La metformine semble prévenir le diabète de type 2, selon une étude

La metformine est liée à des réductions du développement du diabète de type 2, selon les données de l’étude DPP/DPPOS (Diabetes Prevention Program/Diabetes Prevention Program Outcomes Study).

Le DPP était un essai contrôlé randomisé mené de 1996 à 2001 qui a assigné 3 234 adultes à haut risque de diabète à recevoir un placebo masqué ou de la metformine, 850 mg deux fois par jour, ou une intervention intensive sur le mode de vie. L’essai a pris fin un an plus tôt en raison de l’efficacité démontrée de la metformine et de l’intervention sur le mode de vie. Parmi les survivants de la cohorte DPP, 88 % ont été suivis dans le cadre du DPPOS ; ceux qui prenaient de la metformine ont continué à le faire, tandis que tous les participants se sont vu proposer l’intervention sur le mode de vie. Le DPPOS s’est déroulé de 2002 à 2013 et a examiné les effets à long terme de la metformine et de l’intervention intensive sur le mode de vie sur la prévention du diabète, les complications microvasculaires associées au diabète et les facteurs de risque de maladie cardiovasculaire. Les résultats relatifs à la metformine ont été publiés en ligne le 2 août par Diabetologia dans le cadre d’un numéro thématique spécial.
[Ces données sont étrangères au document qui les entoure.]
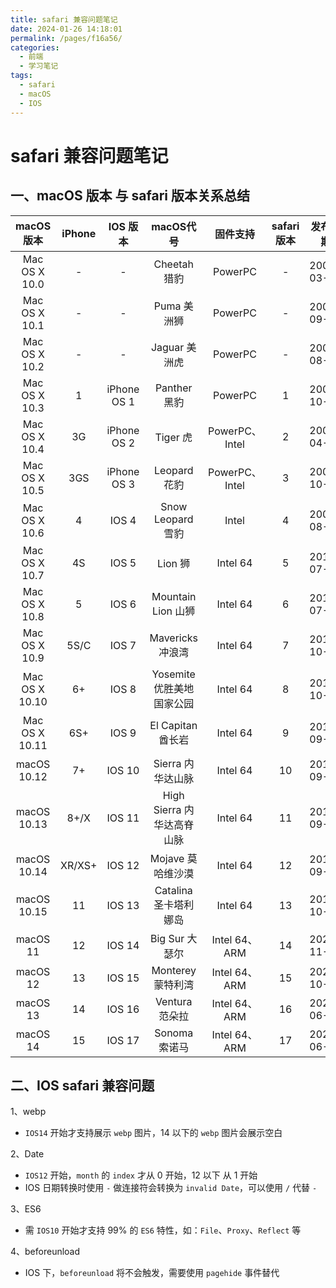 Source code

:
 ```yaml
---
title: safari 兼容问题笔记
date: 2024-01-26 14:18:01
permalink: /pages/f16a56/
categories:
  - 前端
  - 学习笔记
tags:
  - safari
  - macOS
  - IOS
---
```

# safari 兼容问题笔记

## 一、macOS 版本 与 safari 版本关系总结
| macOS 版本      | iPhone | IOS 版本    | macOS代号                | 固件支持         | safari版本 | 发布日期   | 核心更新 |
| :-----------:  | :----: | :---------: | :----------------------: | :------------: | :-------: | :--------: | :----: |
| Mac OS X 10.0  | -      | -           | Cheetah 猎豹              | PowerPC        | -         | 2001-03-24 |        |
| Mac OS X 10.1  | -      | -           | Puma 美洲狮               | PowerPC        | -         | 2001-09-25 |        |
| Mac OS X 10.2  | -      | -           | Jaguar 美洲虎             | PowerPC        | -         | 2002-08-24 |        |
| Mac OS X 10.3  | 1      | iPhone OS 1 | Panther 黑豹              | PowerPC        | 1         | 2003-10-24 |        |
| Mac OS X 10.4  | 3G     | iPhone OS 2 | Tiger 虎                  | PowerPC、Intel | 2         | 2005-04-29 |        |
| Mac OS X 10.5  | 3GS    | iPhone OS 3 | Leopard 花豹              | PowerPC、Intel | 3         | 2007-10-26 |        |
| Mac OS X 10.6  | 4      | IOS 4       | Snow Leopard 雪豹         | Intel          | 4         | 2009-08-28 |        |
| Mac OS X 10.7  | 4S     | IOS 5       | Lion 狮                   | Intel 64       | 5         | 2011-07-20 | ES5    |
| Mac OS X 10.8  | 5      | IOS 6       | Mountain Lion 山狮        | Intel 64       | 6         | 2012-07-25 |        |
| Mac OS X 10.9  | 5S/C   | IOS 7       | Mavericks 冲浪湾          | Intel 64       | 7         | 2013-10-22 |        |
| Mac OS X 10.10 | 6+     | IOS 8       | Yosemite 优胜美地国家公园   | Intel 64       | 8         | 2014-10-16 |        |
| Mac OS X 10.11 | 6S+    | IOS 9       | El Capitan 酋长岩         | Intel 64       | 9         | 2015-09-30 |        |
| macOS 10.12    | 7+     | IOS 10      | Sierra 内华达山脉         | Intel 64       | 10         | 2016-09-20 | ES6    |
| macOS 10.13    | 8+/X   | IOS 11      | High Sierra 内华达高脊山脉 | Intel 64       | 11         | 2017-09-25 |        |
| macOS 10.14    | XR/XS+ | IOS 12      | Mojave 莫哈维沙漠         | Intel 64       | 12         | 2018-09-25 |        |
| macOS 10.15    | 11     | IOS 13      | Catalina 圣卡塔利娜岛     | Intel 64       | 13         | 2019-10-07 |        |
| macOS 11       | 12     | IOS 14      | Big Sur 大瑟尔           | Intel 64、ARM  | 14         | 2020-11-12 | webp   |
| macOS 12       | 13     | IOS 15      | Monterey 蒙特利湾        | Intel 64、ARM  | 15         | 2021-10-25 |        |
| macOS 13       | 14     | IOS 16      | Ventura 范朵拉           | Intel 64、ARM  | 16         | 2022-06-06 |        |
| macOS 14       | 15     | IOS 17      | Sonoma 索诺马            | Intel 64、ARM  | 17         | 2023-06-05 |        |

## 二、IOS safari 兼容问题

1、webp

- `IOS14` 开始才支持展示 `webp` 图片，14 以下的 `webp` 图片会展示空白

2、Date

- `IOS12` 开始，`month` 的 `index` 才从 0 开始，12 以下  从 1 开始
- IOS 日期转换时使用 `-` 做连接符会转换为 `invalid Date`，可以使用 `/` 代替 `-`

3、ES6

- 需 `IOS10` 开始才支持 99% 的 `ES6` 特性，如：`File`、`Proxy`、`Reflect` 等

4、beforeunload

- IOS 下，`beforeunload` 将不会触发，需要使用 `pagehide` 事件替代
Dans le DPP, sur une moyenne de 2,8 ans de suivi, les patients prenant de la metformine par rapport au placebo avaient une incidence de diabète inférieure de 31%, tandis que l’intervention intensive sur le mode de vie avait une incidence inférieure de 58%. L’effet de la metformine était particulièrement significatif chez celles qui étaient obèses (réduction du risque de 53 % pour celles dont l’indice de masse corporelle était ≥35 kg/m2 contre une réduction de 3 % pour celles dont l’IMC était compris entre 22 et <30 kg/m2), qui avaient une glycémie à jeun plus élevée (réduction du risque de 48 % pour des valeurs plus élevées contre 15 % pour des valeurs plus faibles) ou qui avaient eu un diabète gestationnel (réduction du risque de 50 % contre 14 % pour les femmes pares sans diabète gestationnel). Dans le cadre de l’étude DPPOS, qui offrait un suivi à plus long terme, une réduction du risque de diabète de 18 % a été observée 10 et 15 ans après la randomisation chez les personnes assignées à la metformine. Les différences dans les taux d’incidence sont restées significatives tout au long du suivi, mais les taux d’incidence du diabète observés au cours de la période DPPOS ne différaient pas significativement entre les groupes randomisés d’origine, ont noté les chercheurs.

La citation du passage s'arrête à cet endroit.